Re: Question: Determining Total Recovery Time

Posted by Arvid Heise <ar...@ververica.com>.

Hi Morgan,

sorry for the late reply. In general, that should work. You need to ensure
that the same task is processing the same record though.

Local copy needs to be state or else the last message would be lost upon
restart. Performance will take a hit but if that is significant depends on
the remaining pipeline.

Btw, at least once should be enough for that, since you implicitly
deduplicating.

Best,

Arvid

On Tue, Feb 11, 2020 at 11:24 AM Morgan Geldenhuys <
morgan.geldenhuys@tu-berlin.de> wrote:

> Thanks for the advice, i will look into it.
>
> Had a quick think about another simple solution but we would need a hook
> into the checkpoint process from the task/operator perspective, which I
> haven't looked into yet. It would work like this:
>
> - The sink operators (?) would keep a local copy of the last message
> processed (or digest?), the current timestamp, and a boolean value
> indicating whether or not the system is in recovery or not.
> - While not in recovery, update the local copy and timestamp with each new
> event processed.
> - When a failure is detected and the taskmanagers are notified to
> rollback, we use the hook into this process to switch the boolean value to
> true.
> - While true, it compares each new message with the last one processed
> before the recovery process was initiated.
> - When a match is found, the difference between the previous and current
> timestamp is calculated and outputted as a custom metric and the boolean is
> reset to false.
>
> From here, the mean total recovery time could be calculated across the
> operators. Not sure how it would impact on performance, but i doubt it
> would be significant. We would need to ensure exactly once so that the
> message would be guaranteed to be seen again. thoughts?
>
> On 11.02.20 08:57, Arvid Heise wrote:
>
> Hi Morgan,
>
> as Timo pointed out, there is no general solution, but in your setting,
> you could look at the consumer lag of the input topic after a crash. Lag
> would spike until all tasks restarted and reprocessing begins. Offsets are
> only committed on checkpoints though by default.
>
> Best,
>
> Arvid
>
> On Tue, Feb 4, 2020 at 12:32 PM Timo Walther <tw...@apache.org> wrote:
>
>> Hi Morgan,
>>
>> as far as I know this is not possible mostly because measuring "till the
>> point when the system catches up to the last message" is very
>> pipeline/connector dependent. Some sources might need to read from the
>> very beginning, some just continue from the latest checkpointed offset.
>>
>> Measure things like that (e.g. for experiments) might require collecting
>> own metrics as part of your pipeline definition.
>>
>> Regards,
>> Timo
>>
>>
>> On 03.02.20 12:20, Morgan Geldenhuys wrote:
>> > Community,
>> >
>> > I am interested in determining the total time to recover for a Flink
>> > application after experiencing a partial failure. Let's assume a
>> > pipeline consisting of Kafka -> Flink -> Kafka with Exactly-Once
>> > guarantees enabled.
>> >
>> > Taking a look at the documentation
>> > (
>> https://ci.apache.org/projects/flink/flink-docs-release-1.9/monitoring/metrics.html),
>>
>> > one of the metrics which can be gathered is /recoveryTime/. However, as
>> > far as I can tell this is only the time taken for the system to go from
>> > an inconsistent state back into a consistent state, i.e. restarting the
>> > job. Is there any way of measuring the amount of time taken from the
>> > point when the failure occurred till the point when the system catches
>> > up to the last message that was processed before the outage?
>> >
>> > Thank you very much in advance!
>> >
>> > Regards,
>> > Morgan.
>>
>>
>

Re: Question: Determining Total Recovery Time

Posted by Morgan Geldenhuys <mo...@tu-berlin.de>.

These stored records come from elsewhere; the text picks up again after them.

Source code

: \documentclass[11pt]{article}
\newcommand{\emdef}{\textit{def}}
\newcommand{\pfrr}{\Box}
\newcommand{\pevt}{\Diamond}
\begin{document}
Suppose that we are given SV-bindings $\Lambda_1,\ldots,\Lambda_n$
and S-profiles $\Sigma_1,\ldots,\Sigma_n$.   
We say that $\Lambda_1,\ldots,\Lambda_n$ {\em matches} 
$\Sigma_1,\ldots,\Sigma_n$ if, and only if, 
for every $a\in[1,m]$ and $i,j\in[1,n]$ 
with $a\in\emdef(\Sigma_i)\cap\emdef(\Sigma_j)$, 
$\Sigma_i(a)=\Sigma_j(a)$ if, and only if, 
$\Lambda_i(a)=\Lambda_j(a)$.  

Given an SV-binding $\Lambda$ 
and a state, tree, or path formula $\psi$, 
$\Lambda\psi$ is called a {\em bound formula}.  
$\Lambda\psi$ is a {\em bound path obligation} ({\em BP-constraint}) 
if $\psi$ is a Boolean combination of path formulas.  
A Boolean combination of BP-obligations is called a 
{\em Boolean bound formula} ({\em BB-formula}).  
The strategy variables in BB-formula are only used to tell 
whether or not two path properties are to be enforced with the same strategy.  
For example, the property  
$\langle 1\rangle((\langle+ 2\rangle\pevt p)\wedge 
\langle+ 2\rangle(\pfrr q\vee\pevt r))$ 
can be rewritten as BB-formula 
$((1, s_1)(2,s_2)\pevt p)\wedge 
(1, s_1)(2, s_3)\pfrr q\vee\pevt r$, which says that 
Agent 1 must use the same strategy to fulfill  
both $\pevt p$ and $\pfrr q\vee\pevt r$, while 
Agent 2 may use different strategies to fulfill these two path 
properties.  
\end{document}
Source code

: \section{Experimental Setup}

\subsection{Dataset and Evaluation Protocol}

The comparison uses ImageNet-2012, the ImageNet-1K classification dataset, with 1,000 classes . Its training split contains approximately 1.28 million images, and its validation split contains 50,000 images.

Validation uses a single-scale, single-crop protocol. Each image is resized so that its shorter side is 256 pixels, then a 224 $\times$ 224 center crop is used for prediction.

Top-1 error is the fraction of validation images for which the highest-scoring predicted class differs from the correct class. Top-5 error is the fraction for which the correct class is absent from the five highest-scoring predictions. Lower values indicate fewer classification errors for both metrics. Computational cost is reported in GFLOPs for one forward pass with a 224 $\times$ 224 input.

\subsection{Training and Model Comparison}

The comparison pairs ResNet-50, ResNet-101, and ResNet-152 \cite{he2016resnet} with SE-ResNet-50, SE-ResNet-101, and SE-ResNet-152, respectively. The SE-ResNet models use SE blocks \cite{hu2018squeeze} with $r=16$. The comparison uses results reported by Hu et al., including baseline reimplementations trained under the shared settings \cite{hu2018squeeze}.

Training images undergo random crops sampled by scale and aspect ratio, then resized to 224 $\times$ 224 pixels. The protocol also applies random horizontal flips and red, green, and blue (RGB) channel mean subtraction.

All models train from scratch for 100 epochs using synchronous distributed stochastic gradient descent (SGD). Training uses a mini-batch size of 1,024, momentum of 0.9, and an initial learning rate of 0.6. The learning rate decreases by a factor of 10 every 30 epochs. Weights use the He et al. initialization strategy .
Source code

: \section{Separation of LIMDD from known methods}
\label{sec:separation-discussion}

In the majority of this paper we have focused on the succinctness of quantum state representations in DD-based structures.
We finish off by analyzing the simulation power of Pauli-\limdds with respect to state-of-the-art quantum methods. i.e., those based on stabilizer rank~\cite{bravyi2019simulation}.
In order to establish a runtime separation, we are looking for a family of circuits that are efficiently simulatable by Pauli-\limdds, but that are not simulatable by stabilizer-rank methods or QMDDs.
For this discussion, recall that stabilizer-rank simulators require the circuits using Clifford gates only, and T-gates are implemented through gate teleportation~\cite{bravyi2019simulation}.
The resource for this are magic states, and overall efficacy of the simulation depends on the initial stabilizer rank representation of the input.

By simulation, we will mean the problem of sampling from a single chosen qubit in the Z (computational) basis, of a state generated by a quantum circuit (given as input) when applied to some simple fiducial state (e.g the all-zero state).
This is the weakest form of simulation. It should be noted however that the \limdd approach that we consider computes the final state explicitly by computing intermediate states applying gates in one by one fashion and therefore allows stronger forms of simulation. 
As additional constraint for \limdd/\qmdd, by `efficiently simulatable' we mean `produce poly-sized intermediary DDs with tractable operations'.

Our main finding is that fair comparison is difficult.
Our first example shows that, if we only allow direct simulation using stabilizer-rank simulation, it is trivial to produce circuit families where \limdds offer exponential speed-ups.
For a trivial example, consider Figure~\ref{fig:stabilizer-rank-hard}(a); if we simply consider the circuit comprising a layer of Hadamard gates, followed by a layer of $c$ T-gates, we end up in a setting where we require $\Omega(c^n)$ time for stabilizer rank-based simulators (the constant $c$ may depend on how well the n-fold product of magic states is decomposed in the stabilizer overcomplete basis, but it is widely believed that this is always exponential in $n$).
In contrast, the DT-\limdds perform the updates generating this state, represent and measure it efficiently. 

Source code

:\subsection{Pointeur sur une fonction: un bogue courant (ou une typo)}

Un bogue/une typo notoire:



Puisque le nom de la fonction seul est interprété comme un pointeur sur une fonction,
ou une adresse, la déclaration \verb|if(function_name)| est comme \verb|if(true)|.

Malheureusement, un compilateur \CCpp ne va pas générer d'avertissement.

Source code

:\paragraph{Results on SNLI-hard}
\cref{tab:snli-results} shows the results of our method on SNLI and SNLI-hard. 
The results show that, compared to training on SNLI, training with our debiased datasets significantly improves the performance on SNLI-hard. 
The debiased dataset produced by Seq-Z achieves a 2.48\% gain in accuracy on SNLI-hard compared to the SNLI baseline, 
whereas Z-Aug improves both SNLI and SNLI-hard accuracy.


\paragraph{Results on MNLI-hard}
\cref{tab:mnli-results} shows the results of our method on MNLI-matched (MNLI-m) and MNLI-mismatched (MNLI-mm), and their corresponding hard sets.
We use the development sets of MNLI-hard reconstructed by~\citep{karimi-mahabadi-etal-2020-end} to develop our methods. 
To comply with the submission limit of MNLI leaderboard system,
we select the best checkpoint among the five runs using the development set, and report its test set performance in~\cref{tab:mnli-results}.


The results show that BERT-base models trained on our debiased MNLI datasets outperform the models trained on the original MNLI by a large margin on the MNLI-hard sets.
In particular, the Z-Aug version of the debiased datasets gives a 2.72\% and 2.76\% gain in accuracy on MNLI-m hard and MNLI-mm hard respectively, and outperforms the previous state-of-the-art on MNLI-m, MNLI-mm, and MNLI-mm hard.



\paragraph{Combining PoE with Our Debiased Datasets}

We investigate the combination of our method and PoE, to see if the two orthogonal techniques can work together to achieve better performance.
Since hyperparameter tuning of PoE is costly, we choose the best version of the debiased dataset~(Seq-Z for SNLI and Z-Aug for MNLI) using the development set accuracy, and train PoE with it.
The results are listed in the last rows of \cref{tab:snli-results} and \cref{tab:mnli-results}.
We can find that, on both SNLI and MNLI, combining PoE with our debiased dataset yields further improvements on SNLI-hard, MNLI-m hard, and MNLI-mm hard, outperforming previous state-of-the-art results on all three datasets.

Thanks for the advice, i will look into it.

Had a quick think about another simple solution but we would need a hook 
into the checkpoint process from the task/operator perspective, which I 
haven't looked into yet. It would work like this:

- The sink operators (?) would keep a local copy of the last message 
processed (or digest?), the current timestamp, and a boolean value 
indicating whether or not the system is in recovery or not.
- While not in recovery, update the local copy and timestamp with each 
new event processed.
- When a failure is detected and the taskmanagers are notified to 
rollback, we use the hook into this process to switch the boolean value 
to true.
- While true, it compares each new message with the last one processed 
before the recovery process was initiated.
- When a match is found, the difference between the previous and current 
timestamp is calculated and outputted as a custom metric and the boolean 
is reset to false.

 From here, the mean total recovery time could be calculated across the 
operators. Not sure how it would impact on performance, but i doubt it 
would be significant. We would need to ensure exactly once so that the 
message would be guaranteed to be seen again. thoughts?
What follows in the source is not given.